Work request »
Search the entries below for "应用集群部署", and copy each line where it appears.
*** Dataset extract ***
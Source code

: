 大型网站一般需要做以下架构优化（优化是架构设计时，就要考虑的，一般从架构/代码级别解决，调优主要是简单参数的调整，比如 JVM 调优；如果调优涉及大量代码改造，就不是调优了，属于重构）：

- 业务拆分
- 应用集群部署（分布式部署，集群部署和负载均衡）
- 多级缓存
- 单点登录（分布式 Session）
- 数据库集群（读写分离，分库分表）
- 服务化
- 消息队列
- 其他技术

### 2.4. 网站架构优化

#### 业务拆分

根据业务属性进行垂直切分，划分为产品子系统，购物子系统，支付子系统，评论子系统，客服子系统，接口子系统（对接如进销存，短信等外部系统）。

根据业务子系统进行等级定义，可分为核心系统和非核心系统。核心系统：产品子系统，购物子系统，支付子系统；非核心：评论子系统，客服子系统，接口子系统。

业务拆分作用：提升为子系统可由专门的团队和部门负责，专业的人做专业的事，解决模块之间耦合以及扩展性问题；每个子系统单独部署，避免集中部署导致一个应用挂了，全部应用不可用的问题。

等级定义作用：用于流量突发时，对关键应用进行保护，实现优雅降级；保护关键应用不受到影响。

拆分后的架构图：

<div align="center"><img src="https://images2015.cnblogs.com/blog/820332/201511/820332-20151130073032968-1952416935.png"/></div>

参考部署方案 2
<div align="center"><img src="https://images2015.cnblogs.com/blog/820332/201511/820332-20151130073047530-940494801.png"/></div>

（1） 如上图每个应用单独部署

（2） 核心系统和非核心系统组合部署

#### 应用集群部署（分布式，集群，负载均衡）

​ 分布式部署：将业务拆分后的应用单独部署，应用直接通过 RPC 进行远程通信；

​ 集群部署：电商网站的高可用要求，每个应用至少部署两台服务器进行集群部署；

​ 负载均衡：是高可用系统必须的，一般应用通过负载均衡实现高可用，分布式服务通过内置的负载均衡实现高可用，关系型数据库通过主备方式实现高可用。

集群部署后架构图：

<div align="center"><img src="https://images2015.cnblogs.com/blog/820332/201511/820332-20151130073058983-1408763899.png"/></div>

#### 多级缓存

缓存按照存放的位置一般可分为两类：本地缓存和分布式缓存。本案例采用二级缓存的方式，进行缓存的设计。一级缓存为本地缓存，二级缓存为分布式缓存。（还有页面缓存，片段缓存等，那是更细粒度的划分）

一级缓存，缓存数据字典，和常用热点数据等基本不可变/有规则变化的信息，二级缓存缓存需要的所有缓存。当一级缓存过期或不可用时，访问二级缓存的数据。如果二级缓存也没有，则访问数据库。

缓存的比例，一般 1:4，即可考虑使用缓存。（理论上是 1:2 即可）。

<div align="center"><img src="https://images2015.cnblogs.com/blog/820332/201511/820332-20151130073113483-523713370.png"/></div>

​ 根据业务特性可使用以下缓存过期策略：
*** End of Dataset extract ***
Answer box »
- 应用集群部署（分布式部署，集群部署和负载均衡）
#### 应用集群部署（分布式，集群，负载均衡）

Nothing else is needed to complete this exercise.